### To do:
Below are some entries. Repeat exactly the lines from the one with "- @commercetools-uikit/rich-text-input@19.22.3" through the one with "- @commercetools-uikit/radio-input@19.22.2", and only those.

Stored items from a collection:
━━━━━━━━━━━━━━━━━━━━━━━━━━━━━━
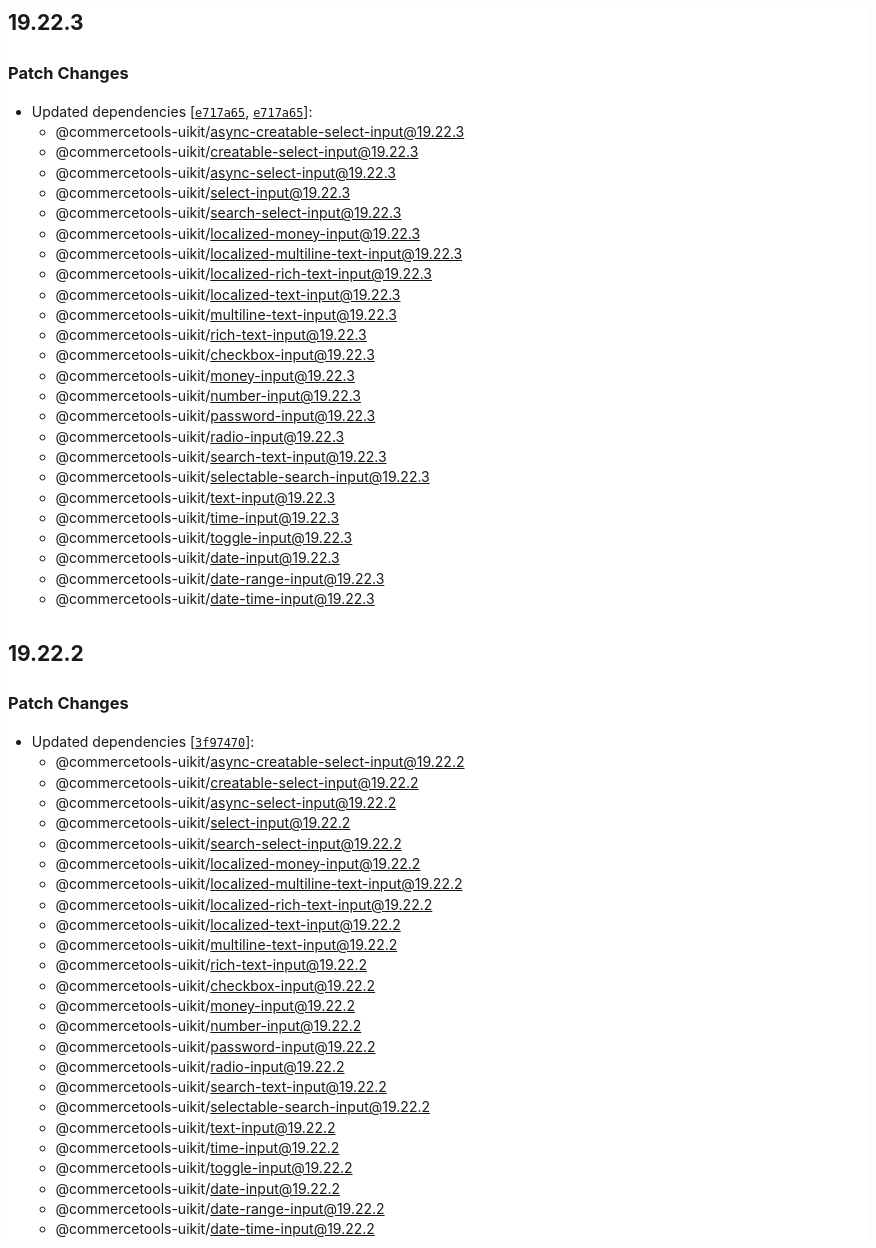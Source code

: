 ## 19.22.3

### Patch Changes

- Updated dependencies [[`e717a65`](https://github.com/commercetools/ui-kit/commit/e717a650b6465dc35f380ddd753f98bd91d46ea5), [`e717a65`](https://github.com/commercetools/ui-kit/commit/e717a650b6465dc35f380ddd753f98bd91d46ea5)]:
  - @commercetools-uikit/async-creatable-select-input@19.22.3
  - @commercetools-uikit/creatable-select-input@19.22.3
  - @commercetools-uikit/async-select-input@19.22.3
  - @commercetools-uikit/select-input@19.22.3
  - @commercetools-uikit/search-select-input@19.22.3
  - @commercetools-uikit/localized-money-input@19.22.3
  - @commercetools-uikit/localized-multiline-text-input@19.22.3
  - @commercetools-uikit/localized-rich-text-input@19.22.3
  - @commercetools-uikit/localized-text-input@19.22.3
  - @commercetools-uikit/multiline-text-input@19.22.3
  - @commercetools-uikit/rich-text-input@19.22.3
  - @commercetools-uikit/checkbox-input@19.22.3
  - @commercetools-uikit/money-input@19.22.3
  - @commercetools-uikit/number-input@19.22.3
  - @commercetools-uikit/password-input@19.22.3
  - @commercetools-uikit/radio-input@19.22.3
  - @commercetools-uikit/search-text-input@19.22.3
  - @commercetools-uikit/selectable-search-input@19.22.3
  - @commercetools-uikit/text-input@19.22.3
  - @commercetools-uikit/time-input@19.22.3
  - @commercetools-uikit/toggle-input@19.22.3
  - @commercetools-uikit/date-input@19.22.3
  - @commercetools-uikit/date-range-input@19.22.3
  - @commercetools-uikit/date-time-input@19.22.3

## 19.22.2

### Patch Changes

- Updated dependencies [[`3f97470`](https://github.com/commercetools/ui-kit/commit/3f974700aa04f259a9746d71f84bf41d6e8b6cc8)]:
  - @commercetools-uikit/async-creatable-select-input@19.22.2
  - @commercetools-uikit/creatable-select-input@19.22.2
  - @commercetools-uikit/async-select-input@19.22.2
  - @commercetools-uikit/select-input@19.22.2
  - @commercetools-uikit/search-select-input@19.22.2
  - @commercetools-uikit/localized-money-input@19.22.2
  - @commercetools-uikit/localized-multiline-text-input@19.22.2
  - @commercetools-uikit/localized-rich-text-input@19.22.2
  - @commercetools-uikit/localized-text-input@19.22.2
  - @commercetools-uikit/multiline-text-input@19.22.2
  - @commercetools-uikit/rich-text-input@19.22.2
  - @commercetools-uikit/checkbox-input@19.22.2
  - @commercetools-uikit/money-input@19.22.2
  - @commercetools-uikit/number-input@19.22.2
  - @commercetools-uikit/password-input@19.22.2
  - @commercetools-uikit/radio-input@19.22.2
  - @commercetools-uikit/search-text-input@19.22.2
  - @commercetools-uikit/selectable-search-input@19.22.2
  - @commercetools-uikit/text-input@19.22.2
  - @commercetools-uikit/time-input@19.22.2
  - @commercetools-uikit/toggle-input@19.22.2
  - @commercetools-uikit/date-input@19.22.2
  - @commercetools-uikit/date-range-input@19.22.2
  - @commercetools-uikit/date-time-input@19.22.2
━━━━━━━━━━━━━━━━━━━━━━━━━━━━━━
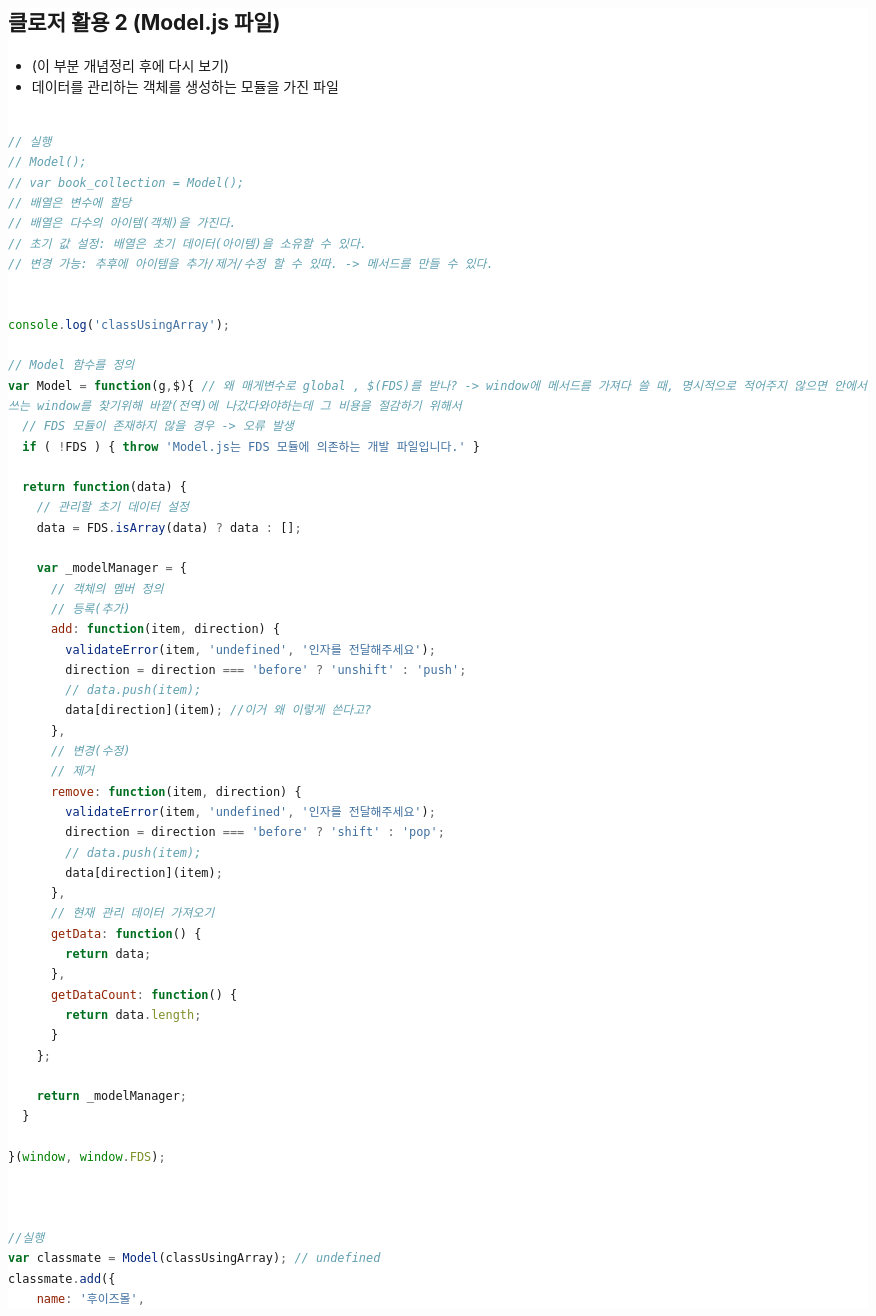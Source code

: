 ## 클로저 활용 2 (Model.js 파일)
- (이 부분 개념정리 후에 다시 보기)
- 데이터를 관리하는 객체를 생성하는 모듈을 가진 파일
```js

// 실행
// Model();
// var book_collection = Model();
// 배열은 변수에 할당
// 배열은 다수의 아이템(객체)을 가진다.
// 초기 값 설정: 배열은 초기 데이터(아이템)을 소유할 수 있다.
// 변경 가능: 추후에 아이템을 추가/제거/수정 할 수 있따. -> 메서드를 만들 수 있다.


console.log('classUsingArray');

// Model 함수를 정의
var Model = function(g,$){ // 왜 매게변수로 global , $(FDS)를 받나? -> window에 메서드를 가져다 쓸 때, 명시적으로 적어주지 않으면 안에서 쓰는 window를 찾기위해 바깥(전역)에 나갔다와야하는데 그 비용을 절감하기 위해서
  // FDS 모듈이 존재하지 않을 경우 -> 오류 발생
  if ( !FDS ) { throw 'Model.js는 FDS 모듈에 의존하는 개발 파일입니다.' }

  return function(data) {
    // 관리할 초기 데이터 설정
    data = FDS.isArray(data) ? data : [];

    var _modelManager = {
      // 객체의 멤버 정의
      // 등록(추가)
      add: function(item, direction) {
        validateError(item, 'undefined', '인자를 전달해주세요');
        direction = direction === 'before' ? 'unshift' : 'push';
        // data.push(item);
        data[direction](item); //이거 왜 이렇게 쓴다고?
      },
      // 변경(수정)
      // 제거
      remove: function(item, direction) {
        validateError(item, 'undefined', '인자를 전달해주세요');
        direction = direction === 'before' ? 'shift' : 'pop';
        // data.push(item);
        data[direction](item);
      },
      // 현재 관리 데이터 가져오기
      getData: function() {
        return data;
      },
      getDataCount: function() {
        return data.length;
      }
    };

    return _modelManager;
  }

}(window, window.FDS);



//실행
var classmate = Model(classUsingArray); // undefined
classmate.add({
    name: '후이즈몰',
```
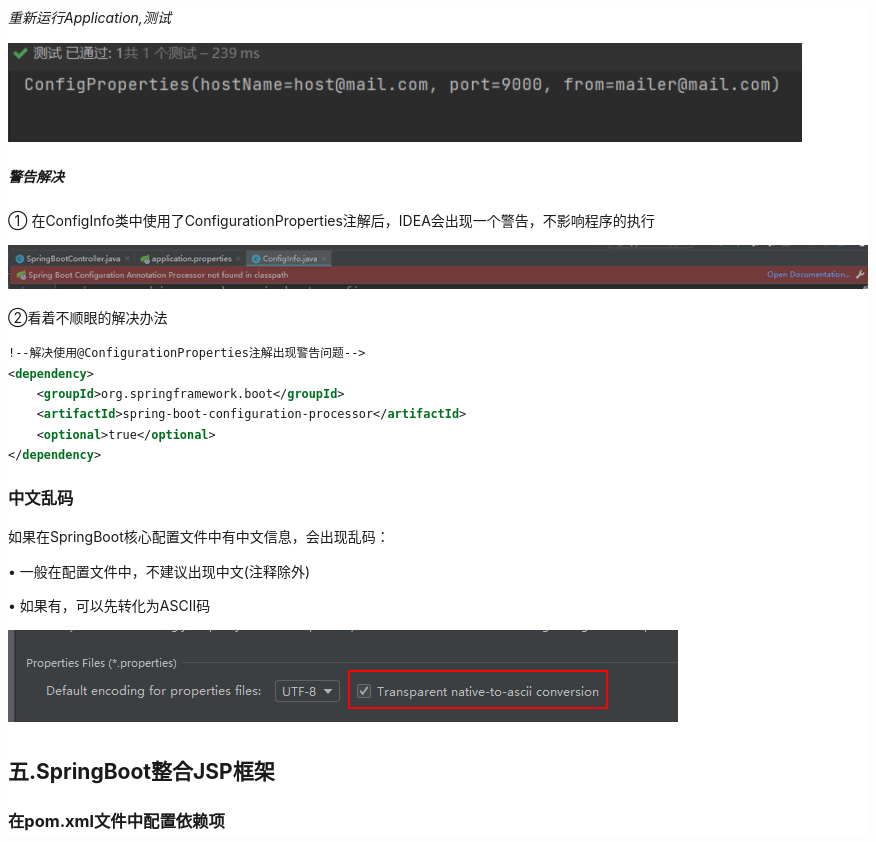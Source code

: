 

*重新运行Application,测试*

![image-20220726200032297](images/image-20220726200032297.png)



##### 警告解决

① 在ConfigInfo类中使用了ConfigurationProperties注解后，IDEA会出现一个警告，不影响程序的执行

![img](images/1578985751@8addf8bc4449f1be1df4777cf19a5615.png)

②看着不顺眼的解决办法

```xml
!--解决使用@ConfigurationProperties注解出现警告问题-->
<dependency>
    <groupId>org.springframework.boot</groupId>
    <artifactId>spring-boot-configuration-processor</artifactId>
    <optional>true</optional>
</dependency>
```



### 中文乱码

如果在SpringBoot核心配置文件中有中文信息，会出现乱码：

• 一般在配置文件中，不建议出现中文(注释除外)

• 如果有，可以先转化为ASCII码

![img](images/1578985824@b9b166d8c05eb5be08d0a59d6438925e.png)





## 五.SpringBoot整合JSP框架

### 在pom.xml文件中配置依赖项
━━━━━━━━━━━━━━━━━━━━━━━━━━━━━━
### Response for this exercise:
  - @commercetools-uikit/rich-text-input@19.22.3
  - @commercetools-uikit/checkbox-input@19.22.3
  - @commercetools-uikit/money-input@19.22.3
  - @commercetools-uikit/number-input@19.22.3
  - @commercetools-uikit/password-input@19.22.3
  - @commercetools-uikit/radio-input@19.22.3
  - @commercetools-uikit/search-text-input@19.22.3
  - @commercetools-uikit/selectable-search-input@19.22.3
  - @commercetools-uikit/text-input@19.22.3
  - @commercetools-uikit/time-input@19.22.3
  - @commercetools-uikit/toggle-input@19.22.3
  - @commercetools-uikit/date-input@19.22.3
  - @commercetools-uikit/date-range-input@19.22.3
  - @commercetools-uikit/date-time-input@19.22.3

## 19.22.2

### Patch Changes

- Updated dependencies [[`3f97470`](https://github.com/commercetools/ui-kit/commit/3f974700aa04f259a9746d71f84bf41d6e8b6cc8)]:
  - @commercetools-uikit/async-creatable-select-input@19.22.2
  - @commercetools-uikit/creatable-select-input@19.22.2
  - @commercetools-uikit/async-select-input@19.22.2
  - @commercetools-uikit/select-input@19.22.2
  - @commercetools-uikit/search-select-input@19.22.2
  - @commercetools-uikit/localized-money-input@19.22.2
  - @commercetools-uikit/localized-multiline-text-input@19.22.2
  - @commercetools-uikit/localized-rich-text-input@19.22.2
  - @commercetools-uikit/localized-text-input@19.22.2
  - @commercetools-uikit/multiline-text-input@19.22.2
  - @commercetools-uikit/rich-text-input@19.22.2
  - @commercetools-uikit/checkbox-input@19.22.2
  - @commercetools-uikit/money-input@19.22.2
  - @commercetools-uikit/number-input@19.22.2
  - @commercetools-uikit/password-input@19.22.2
  - @commercetools-uikit/radio-input@19.22.2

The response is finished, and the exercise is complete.